La Condotta Slow Food Valle dell’Adige Alto Garda ha segnalato in queste settimane due prodotti molto diversi e interessanti: la ricetta delle molche del Garda e il vitigno Casetta.





L’attività di ricerca necessaria a segnalare questi prodotti nel catalogo online dell’Arca del Gusto è stata finanziata dal Ministero del Lavoro e delle Politiche Sociali, Direzione Generale del Terzo Settore e della Responsabilità Sociale delle Imprese – avviso n° 1/2018 “Slow Food in azione: le comunità protagoniste del cambiamento”, ai sensi dell’articolo 72 del codice del Terzo Settore, di cui al decreto legislativo n 117/2017.


Le molche del Garda


Con il termine molche nel dialetto trentino si indica il residuo solido, composto dalla buccia e dalla polpa delle olive, che si ottiene dalla spremitura durante la produzione dell’olio extravergine.

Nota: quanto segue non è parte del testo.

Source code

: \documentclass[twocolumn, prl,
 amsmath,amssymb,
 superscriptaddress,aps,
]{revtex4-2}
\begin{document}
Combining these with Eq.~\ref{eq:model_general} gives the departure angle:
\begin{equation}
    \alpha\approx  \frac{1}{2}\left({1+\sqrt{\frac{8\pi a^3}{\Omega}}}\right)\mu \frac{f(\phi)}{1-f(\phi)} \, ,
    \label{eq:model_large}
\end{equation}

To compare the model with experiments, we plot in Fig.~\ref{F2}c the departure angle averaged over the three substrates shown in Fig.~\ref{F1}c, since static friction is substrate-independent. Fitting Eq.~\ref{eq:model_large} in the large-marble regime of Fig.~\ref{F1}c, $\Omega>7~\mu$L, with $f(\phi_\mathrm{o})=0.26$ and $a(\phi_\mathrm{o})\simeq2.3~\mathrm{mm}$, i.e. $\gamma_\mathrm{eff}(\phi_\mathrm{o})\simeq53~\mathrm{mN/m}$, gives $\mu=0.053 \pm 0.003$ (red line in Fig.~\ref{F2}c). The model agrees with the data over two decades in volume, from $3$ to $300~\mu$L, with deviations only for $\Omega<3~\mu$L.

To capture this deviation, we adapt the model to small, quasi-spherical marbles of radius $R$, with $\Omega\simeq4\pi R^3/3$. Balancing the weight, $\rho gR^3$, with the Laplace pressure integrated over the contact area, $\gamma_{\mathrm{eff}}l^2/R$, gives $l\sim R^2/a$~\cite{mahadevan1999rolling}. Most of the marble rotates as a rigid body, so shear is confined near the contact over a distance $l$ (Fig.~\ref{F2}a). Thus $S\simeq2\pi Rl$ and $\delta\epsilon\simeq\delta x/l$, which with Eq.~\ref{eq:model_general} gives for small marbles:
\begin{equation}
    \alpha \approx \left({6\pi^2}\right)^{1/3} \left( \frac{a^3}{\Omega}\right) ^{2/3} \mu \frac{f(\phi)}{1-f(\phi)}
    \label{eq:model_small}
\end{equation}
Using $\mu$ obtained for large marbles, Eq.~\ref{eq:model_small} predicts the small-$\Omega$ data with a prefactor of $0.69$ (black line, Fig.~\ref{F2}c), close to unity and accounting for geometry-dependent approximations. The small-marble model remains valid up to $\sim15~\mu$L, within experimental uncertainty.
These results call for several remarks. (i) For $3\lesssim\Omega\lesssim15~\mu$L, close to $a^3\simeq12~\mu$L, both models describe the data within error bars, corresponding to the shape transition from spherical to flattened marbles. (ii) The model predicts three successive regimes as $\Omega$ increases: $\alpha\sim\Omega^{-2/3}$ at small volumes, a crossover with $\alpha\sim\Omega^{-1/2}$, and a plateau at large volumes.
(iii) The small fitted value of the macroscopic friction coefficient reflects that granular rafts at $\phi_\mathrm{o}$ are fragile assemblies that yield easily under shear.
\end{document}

Testimonianza della necessità del mondo contadino di non buttare via nulla e ricavare il massimo da ogni risorsa, le molche erano tradizionalmente prodotte con gli scarti del frantoio. Il risultato era un prodotto dal sapore molto amaro, astringente, che doveva essere precotto in olio prima di essere congelato per la conservazione. A causa del loro sapore deciso, le molche erano utilizzate quasi esclusivamente per la panificazione, e dunque consumate solo una volta impastate con acqua e farina, con l’aggiunta di zucchero, uvetta e altri ingredienti per addolcirne il sapore: Il pane di molche, o pam de molche, è ancora oggi uno dei prodotti tradizionali più noti nella zona dell’Alto Garda Trentino, tanto che il poeta Giacomo Floriani lo ricorda in una sua poesia “’Na pèstola de ‘n levro” “…Ma té déva, ’n toc de pam de molche,…”.


Oggi le molche tradizionali sono considerate scarto di produzione, quel sottoprodotto del processo di estrazione dell’olio d’oliva conosciuto come sansa.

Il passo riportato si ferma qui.